[Records contained in a dataset]
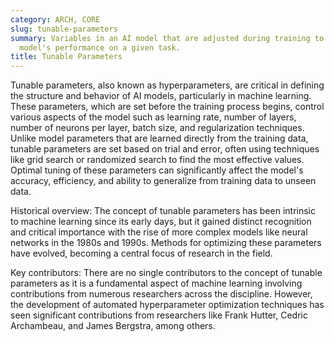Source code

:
 ```yaml
---
category: ARCH, CORE
slug: tunable-parameters
summary: Variables in an AI model that are adjusted during training to optimize the
  model's performance on a given task.
title: Tunable Parameters
---
```


Tunable parameters, also known as hyperparameters, are critical in defining the structure and behavior of AI models, particularly in machine learning. These parameters, which are set before the training process begins, control various aspects of the model such as learning rate, number of layers, number of neurons per layer, batch size, and regularization techniques. Unlike model parameters that are learned directly from the training data, tunable parameters are set based on trial and error, often using techniques like grid search or randomized search to find the most effective values. Optimal tuning of these parameters can significantly affect the model's accuracy, efficiency, and ability to generalize from training data to unseen data.

Historical overview: The concept of tunable parameters has been intrinsic to machine learning since its early days, but it gained distinct recognition and critical importance with the rise of more complex models like neural networks in the 1980s and 1990s. Methods for optimizing these parameters have evolved, becoming a central focus of research in the field.

Key contributors: There are no single contributors to the concept of tunable parameters as it is a fundamental aspect of machine learning involving contributions from numerous researchers across the discipline. However, the development of automated hyperparameter optimization techniques has seen significant contributions from researchers like Frank Hutter, Cedric Archambeau, and James Bergstra, among others.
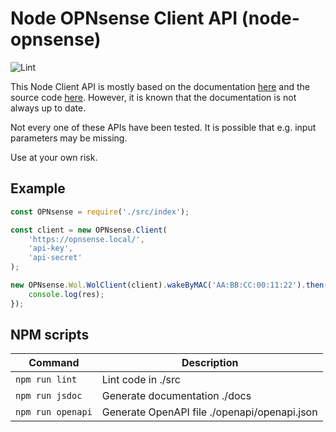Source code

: # Node OPNsense Client API (node-opnsense)

![Lint](https://github.com/Dennis14e/node-opnsense/workflows/Lint/badge.svg)

This Node Client API is mostly based on the documentation [here](https://docs.opnsense.org/development/api.html) and the source code [here](https://github.com/opnsense/core/tree/master/src/opnsense/mvc/app/controllers/OPNsense).
However, it is known that the documentation is not always up to date.

Not every one of these APIs have been tested. It is possible that e.g. input parameters may be missing.

Use at your own risk.

## Example

```javascript
const OPNsense = require('./src/index');

const client = new OPNsense.Client(
    'https://opnsense.local/',
    'api-key',
    'api-secret'
);

new OPNsense.Wol.WolClient(client).wakeByMAC('AA:BB:CC:00:11:22').then(res => {
    console.log(res);
});
```

## NPM scripts

| Command           | Description                                  |
| ----------------- | -------------------------------------------- |
| `npm run lint`    | Lint code in ./src                           |
| `npm run jsdoc`   | Generate documentation ./docs                |
| `npm run openapi` | Generate OpenAPI file ./openapi/openapi.json |
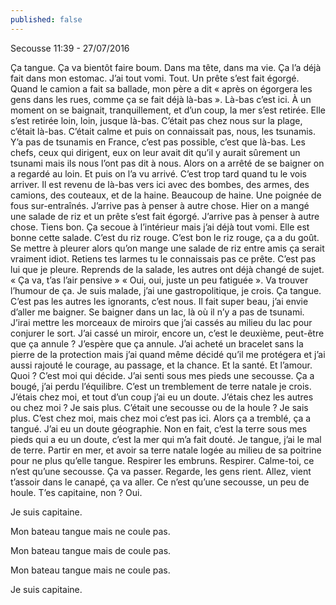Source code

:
 ```yaml
---
published: false
---
```

Secousse
11:39 - 27/07/2016

Ça tangue. Ça va bientôt faire boum. Dans ma tête, dans ma vie. Ça l’a déjà fait dans mon estomac. J’ai tout vomi. Tout. Un prête s’est fait égorgé. Quand le camion a fait sa ballade, mon père a dit « après on égorgera les gens dans les rues, comme ça se fait déjà là-bas ». Là-bas c’est ici. À un moment on se baignait, tranquillement, et d’un coup, la mer s’est retirée. Elle s’est retirée loin, loin, jusque là-bas. C’était pas chez nous sur la plage, c’était là-bas. C’était calme et puis on connaissait pas, nous, les tsunamis. Y’a pas de tsunamis en France, c’est pas possible, c’est que là-bas. Les chefs, ceux qui dirigent, eux on leur avait dit qu’il y aurait sûrement un tsunami mais ils nous l’ont pas dit à nous. Alors on a arrêté de se baigner on a regardé au loin. Et puis on l’a vu arrivé. C’est trop tard quand tu le vois arriver. Il est revenu de là-bas vers ici avec des bombes, des armes, des camions, des couteaux, et de la haine. Beaucoup de haine. Une poignée de fous sur-entraînés. J’arrive pas à penser à autre chose. Hier on a mangé une salade de riz et un prête s’est fait égorgé. J’arrive pas à penser à autre chose. Tiens bon. Ça secoue à l’intérieur mais j’ai déjà tout vomi. Elle est bonne cette salade. C’est du riz rouge. C’est bon le riz rouge, ça a du goût. Se mettre à pleurer alors qu’on mange une salade de riz entre amis ça serait vraiment idiot. Retiens tes larmes tu le connaissais pas ce prête. C’est pas lui que je pleure. Reprends de la salade, les autres ont déjà changé de sujet. « Ça va, t’as l’air pensive » « Oui, oui, juste un peu fatiguée ». Va trouver l’humour de ça. Je suis malade, j’ai une gastropolitique, je crois. Ça tangue. C’est pas les autres les ignorants, c’est nous. Il fait super beau, j’ai envie d’aller me baigner. Se baigner dans un lac, là où il n’y a pas de tsunami. J’irai mettre les morceaux  de miroirs que j’ai cassés au milieu du lac pour conjurer le sort. J’ai cassé un miroir, encore un, c’est le deuxième, peut-être que ça annule ? J’espère que ça annule. J’ai acheté un bracelet sans la pierre de la protection mais j’ai quand même décidé qu’il me protégera et j’ai aussi rajouté le courage, au passage, et la chance. Et la santé. Et l’amour. Quoi ? C’est moi qui décide. 
J’ai senti sous mes pieds une secousse. Ça a bougé, j’ai perdu l’équilibre. C’est un tremblement de terre natale je crois. J’étais chez moi, et tout d’un coup j’ai eu un doute. J’étais chez les autres ou chez moi ? Je sais plus. C’était une secousse ou de la houle ? Je sais plus. C’est chez moi, mais chez moi c’est pas ici. Alors ça a tremblé, ça a tangué. J’ai eu un doute géographie. Non en fait, c’est la terre sous mes pieds qui a eu un doute, c’est la mer qui m’a fait douté. Je tangue, j’ai le mal de terre. Partir en mer, et avoir sa terre natale logée au milieu de sa poitrine pour ne plus qu’elle tangue. Respirer les embruns. Respirer. Calme-toi, ce n’est qu’une secousse. Ça va passer. Regarde, les gens rient. Allez, vient t’assoir dans le canapé, ça va aller. Ce n’est qu’une secousse, un peu de houle. T’es capitaine, non ? Oui. 



Je suis capitaine. 

Mon bateau tangue mais ne coule pas. 

Mon bateau tangue mais de coule pas. 

Mon bateau tangue mais ne coule pas. 

Je suis capitaine. 

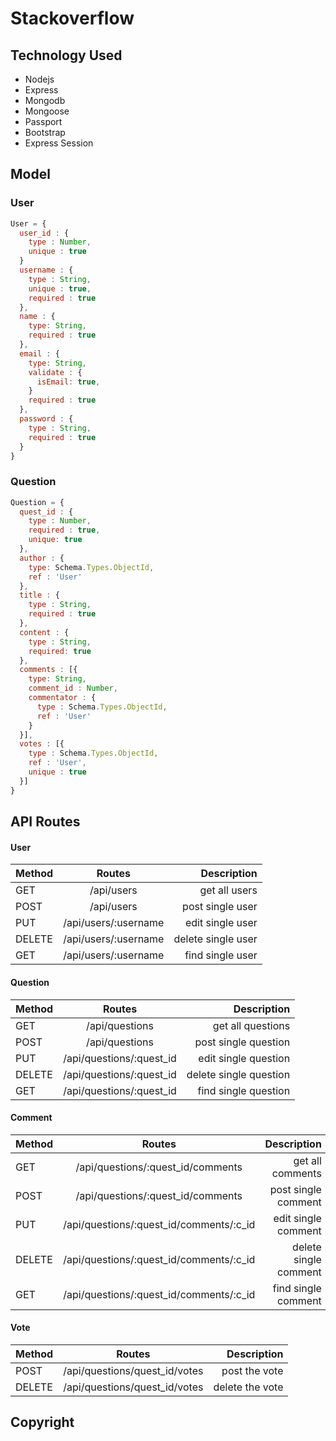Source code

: # Stackoverflow


## Technology Used

- Nodejs
- Express
- Mongodb
- Mongoose
- Passport
- Bootstrap
- Express Session

## Model

### User
```js
User = {
  user_id : {
    type : Number,
    unique : true
  }
  username : {
    type : String,
    unique : true,
    required : true
  },
  name : {
    type: String,
    required : true
  },
  email : {
    type: String,
    validate : {
      isEmail: true,
    }
    required : true
  },
  password : {
    type : String,
    required : true
  }
}
```

### Question
```js
Question = {
  quest_id : {
    type : Number,
    required : true,
    unique: true
  },
  author : {
    type: Schema.Types.ObjectId,
    ref : 'User'
  },
  title : {
    type : String,
    required : true
  },
  content : {
    type : String,
    required: true
  },
  comments : [{
    type: String,
    comment_id : Number,
    commentator : {
      type : Schema.Types.ObjectId,
      ref : 'User'
    }
  }],
  votes : [{
    type : Schema.Types.ObjectId,
    ref : 'User',
    unique : true
  }]
}
```


## API Routes

#### User

| Method   |            Routes       |      Description   |
|----------|:-----------------------:|-------------------:|
| GET      |  /api/users             | get all users      |
| POST     |  /api/users             | post single user   |
| PUT      |  /api/users/:username   | edit single user   |
| DELETE   |  /api/users/:username   | delete single user |
| GET      |  /api/users/:username   | find single user   |

#### Question

| Method   |            Routes          |       Description      |
|----------|:--------------------------:|-----------------------:|
| GET      |  /api/questions            | get all questions      |
| POST     |  /api/questions            | post single question   |
| PUT      |  /api/questions/:quest_id  | edit single question   |
| DELETE   |  /api/questions/:quest_id  | delete single question |
| GET      |  /api/questions/:quest_id  | find single question   |

#### Comment

| Method   |                Routes                         |       Description     |
|----------|:---------------------------------------------:|----------------------:|
| GET      |  /api/questions/:quest_id/comments            | get all comments      |
| POST     |  /api/questions/:quest_id/comments            | post single comment   |
| PUT      |  /api/questions/:quest_id/comments/:c_id      | edit single comment   |
| DELETE   |  /api/questions/:quest_id/comments/:c_id      | delete single comment |
| GET      |  /api/questions/:quest_id/comments/:c_id      | find single comment   |


#### Vote

|  Method   |                Routes              |       Description     |
|-----------|:----------------------------------:|----------------------:|
| POST      |  /api/questions/quest_id/votes     | post the vote         |
| DELETE    |  /api/questions/quest_id/votes     | delete the vote       |

## Copyright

**Aim of the task:**
Above are the records. Copy only the lines from the one with "Historical overview: The" through the one with "11:39 - 27/07/2016", exactly, with no pictures.

**Answer section:**
Historical overview: The concept of tunable parameters has been intrinsic to machine learning since its early days, but it gained distinct recognition and critical importance with the rise of more complex models like neural networks in the 1980s and 1990s. Methods for optimizing these parameters have evolved, becoming a central focus of research in the field.

Key contributors: There are no single contributors to the concept of tunable parameters as it is a fundamental aspect of machine learning involving contributions from numerous researchers across the discipline. However, the development of automated hyperparameter optimization techniques has seen significant contributions from researchers like Frank Hutter, Cedric Archambeau, and James Bergstra, among others.
Source code

: # Node OPNsense Client API (node-opnsense)

![Lint](https://github.com/Dennis14e/node-opnsense/workflows/Lint/badge.svg)

This Node Client API is mostly based on the documentation [here](https://docs.opnsense.org/development/api.html) and the source code [here](https://github.com/opnsense/core/tree/master/src/opnsense/mvc/app/controllers/OPNsense).
However, it is known that the documentation is not always up to date.

Not every one of these APIs have been tested. It is possible that e.g. input parameters may be missing.

Use at your own risk.

## Example

```javascript
const OPNsense = require('./src/index');

const client = new OPNsense.Client(
    'https://opnsense.local/',
    'api-key',
    'api-secret'
);

new OPNsense.Wol.WolClient(client).wakeByMAC('AA:BB:CC:00:11:22').then(res => {
    console.log(res);
});
```

## NPM scripts

| Command           | Description                                  |
| ----------------- | -------------------------------------------- |
| `npm run lint`    | Lint code in ./src                           |
| `npm run jsdoc`   | Generate documentation ./docs                |
| `npm run openapi` | Generate OpenAPI file ./openapi/openapi.json |
Source code

:
 ```yaml
---
published: false
---
```

Secousse
11:39 - 27/07/2016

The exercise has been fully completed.